Please copy, exactly as they appear below, the lines from the one containing "It shares many" through the one containing "We have put".

==*==

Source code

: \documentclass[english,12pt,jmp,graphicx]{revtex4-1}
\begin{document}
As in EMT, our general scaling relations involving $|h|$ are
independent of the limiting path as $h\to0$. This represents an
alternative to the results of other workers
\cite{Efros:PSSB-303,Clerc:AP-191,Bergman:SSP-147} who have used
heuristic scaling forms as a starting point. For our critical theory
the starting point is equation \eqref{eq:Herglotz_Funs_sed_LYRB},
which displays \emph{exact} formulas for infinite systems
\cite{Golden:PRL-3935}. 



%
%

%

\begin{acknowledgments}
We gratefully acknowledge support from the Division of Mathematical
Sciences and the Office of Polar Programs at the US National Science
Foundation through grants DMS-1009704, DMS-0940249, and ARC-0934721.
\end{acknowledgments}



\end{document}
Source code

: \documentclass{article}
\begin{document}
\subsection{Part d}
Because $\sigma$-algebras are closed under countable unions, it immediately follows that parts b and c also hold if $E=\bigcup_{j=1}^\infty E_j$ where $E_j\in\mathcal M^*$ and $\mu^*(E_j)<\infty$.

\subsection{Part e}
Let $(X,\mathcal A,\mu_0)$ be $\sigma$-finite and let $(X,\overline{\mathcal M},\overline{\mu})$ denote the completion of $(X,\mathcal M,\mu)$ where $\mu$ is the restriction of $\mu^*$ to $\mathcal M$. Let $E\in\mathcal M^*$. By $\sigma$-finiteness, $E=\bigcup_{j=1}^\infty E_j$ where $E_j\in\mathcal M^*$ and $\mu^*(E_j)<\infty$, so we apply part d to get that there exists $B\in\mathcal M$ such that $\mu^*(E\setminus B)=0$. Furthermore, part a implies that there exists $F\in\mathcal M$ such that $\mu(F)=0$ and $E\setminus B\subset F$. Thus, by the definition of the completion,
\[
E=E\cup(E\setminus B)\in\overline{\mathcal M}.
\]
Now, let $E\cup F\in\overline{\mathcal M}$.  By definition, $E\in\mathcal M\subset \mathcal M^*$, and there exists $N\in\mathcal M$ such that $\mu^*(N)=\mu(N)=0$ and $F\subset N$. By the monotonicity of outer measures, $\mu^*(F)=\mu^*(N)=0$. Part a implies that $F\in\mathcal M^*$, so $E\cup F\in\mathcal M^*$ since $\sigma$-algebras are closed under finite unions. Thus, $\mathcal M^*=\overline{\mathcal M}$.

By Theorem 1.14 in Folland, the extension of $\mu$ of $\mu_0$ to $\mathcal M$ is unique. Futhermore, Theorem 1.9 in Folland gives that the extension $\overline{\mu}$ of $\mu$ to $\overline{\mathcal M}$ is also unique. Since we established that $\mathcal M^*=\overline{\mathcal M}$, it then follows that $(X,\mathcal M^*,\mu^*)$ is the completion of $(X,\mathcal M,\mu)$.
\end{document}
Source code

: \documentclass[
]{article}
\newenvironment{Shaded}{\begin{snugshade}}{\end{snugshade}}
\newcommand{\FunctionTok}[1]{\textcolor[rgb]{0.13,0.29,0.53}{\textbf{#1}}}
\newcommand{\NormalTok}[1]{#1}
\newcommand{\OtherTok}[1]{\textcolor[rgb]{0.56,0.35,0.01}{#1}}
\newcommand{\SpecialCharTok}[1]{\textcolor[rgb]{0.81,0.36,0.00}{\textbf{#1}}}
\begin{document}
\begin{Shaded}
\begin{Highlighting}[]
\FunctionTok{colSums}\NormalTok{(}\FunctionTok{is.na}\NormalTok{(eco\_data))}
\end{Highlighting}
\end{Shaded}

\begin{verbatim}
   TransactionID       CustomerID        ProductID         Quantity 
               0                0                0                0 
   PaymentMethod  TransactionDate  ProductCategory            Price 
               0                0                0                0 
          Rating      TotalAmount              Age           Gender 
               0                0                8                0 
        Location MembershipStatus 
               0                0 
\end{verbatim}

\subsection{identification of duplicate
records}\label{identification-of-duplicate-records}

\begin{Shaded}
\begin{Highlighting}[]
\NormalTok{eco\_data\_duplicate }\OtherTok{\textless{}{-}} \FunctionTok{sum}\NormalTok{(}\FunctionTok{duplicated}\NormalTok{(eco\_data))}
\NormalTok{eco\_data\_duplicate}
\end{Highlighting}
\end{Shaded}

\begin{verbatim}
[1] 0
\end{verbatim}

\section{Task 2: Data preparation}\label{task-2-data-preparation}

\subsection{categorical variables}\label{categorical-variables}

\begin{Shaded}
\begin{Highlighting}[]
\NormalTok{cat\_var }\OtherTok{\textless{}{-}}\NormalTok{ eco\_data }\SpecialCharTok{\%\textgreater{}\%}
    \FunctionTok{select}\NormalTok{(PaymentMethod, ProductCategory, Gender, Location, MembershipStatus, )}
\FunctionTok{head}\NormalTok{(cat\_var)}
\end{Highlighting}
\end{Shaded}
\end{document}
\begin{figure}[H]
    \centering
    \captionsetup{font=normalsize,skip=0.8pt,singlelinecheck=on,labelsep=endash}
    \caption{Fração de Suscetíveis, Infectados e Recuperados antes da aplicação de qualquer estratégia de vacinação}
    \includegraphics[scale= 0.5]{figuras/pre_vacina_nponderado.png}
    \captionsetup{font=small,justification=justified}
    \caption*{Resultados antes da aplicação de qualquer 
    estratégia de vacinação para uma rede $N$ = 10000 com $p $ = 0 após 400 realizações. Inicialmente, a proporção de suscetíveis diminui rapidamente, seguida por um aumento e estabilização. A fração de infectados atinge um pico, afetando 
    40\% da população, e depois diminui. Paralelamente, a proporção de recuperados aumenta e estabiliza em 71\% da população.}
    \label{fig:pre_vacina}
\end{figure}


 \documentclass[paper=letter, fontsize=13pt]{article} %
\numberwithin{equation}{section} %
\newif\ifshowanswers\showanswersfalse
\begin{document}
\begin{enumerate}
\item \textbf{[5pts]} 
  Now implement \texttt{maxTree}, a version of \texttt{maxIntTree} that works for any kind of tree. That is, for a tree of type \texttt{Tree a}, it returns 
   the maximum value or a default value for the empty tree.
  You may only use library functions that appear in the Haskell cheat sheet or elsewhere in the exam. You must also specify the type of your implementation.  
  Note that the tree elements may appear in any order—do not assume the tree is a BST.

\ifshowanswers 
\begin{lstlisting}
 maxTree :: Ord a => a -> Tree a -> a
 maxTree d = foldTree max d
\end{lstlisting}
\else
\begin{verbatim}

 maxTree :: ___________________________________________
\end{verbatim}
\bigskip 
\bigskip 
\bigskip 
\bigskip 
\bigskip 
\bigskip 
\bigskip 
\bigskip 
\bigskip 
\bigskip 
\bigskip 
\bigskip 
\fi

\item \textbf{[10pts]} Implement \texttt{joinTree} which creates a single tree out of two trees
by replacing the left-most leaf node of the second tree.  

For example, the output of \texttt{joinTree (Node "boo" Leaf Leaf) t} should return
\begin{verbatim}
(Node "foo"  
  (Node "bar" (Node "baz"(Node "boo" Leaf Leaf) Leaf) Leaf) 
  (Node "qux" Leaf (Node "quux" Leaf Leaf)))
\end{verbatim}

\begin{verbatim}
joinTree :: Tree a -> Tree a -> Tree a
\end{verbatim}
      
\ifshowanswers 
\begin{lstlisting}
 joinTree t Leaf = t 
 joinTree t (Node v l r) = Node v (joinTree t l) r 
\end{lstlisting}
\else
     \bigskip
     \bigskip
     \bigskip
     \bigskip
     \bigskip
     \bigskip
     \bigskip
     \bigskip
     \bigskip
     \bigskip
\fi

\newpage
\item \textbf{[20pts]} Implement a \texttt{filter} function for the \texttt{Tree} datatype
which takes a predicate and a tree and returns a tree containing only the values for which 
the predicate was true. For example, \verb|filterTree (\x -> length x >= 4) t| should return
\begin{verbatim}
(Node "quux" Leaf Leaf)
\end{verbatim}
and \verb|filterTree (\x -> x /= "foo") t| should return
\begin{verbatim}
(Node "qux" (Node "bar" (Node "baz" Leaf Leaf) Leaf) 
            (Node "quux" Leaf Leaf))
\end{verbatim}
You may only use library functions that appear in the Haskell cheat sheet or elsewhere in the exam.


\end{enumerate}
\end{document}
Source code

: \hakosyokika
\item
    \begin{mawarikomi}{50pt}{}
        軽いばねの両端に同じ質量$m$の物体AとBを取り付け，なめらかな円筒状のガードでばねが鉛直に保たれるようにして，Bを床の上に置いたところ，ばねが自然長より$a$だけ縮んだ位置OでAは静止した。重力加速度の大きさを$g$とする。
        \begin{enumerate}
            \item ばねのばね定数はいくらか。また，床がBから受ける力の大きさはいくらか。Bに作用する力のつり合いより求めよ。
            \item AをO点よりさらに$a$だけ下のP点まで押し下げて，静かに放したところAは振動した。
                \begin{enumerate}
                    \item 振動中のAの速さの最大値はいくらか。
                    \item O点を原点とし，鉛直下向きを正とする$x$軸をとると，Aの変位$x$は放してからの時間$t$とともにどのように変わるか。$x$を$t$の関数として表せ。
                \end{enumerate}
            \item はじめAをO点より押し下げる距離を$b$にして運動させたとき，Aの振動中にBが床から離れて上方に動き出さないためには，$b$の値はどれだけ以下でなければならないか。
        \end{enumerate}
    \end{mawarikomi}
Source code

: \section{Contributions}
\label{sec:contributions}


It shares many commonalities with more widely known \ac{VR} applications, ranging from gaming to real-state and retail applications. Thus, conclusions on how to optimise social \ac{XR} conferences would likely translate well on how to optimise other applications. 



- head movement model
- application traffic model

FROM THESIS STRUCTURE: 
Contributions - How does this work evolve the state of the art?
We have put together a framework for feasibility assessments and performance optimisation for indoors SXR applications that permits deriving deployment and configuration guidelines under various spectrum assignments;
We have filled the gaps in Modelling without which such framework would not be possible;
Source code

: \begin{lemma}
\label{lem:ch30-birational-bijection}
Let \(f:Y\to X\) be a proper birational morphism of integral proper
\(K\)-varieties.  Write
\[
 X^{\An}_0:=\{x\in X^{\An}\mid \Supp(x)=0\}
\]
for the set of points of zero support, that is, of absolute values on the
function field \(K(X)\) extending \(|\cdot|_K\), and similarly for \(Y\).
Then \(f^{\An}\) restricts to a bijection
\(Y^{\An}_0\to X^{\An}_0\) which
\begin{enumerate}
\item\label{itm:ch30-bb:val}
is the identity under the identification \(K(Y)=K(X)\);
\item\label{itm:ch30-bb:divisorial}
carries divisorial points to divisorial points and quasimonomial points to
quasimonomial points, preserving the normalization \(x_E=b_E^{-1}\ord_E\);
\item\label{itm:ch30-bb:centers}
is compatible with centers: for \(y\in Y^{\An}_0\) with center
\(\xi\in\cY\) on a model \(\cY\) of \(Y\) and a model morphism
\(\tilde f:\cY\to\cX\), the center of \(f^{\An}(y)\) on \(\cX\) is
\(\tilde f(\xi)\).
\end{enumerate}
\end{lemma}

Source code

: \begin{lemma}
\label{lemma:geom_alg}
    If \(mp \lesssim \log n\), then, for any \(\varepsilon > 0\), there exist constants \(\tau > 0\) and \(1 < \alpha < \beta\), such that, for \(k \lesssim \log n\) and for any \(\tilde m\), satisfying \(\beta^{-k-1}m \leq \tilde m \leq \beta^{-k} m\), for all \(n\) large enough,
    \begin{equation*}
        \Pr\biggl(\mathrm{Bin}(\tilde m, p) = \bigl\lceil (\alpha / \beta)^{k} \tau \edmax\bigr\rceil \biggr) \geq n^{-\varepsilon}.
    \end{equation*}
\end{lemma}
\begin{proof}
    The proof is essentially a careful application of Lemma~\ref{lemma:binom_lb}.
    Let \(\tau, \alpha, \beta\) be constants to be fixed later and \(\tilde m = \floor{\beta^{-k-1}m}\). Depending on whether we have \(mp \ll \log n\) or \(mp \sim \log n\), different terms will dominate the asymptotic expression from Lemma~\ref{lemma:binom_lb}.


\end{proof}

==*==

• **Answer below**:
It shares many commonalities with more widely known \ac{VR} applications, ranging from gaming to real-state and retail applications. Thus, conclusions on how to optimise social \ac{XR} conferences would likely translate well on how to optimise other applications. 



- head movement model
- application traffic model

FROM THESIS STRUCTURE: 
Contributions - How does this work evolve the state of the art?
We have put together a framework for feasibility assessments and performance optimisation for indoors SXR applications that permits deriving deployment and configuration guidelines under various spectrum assignments;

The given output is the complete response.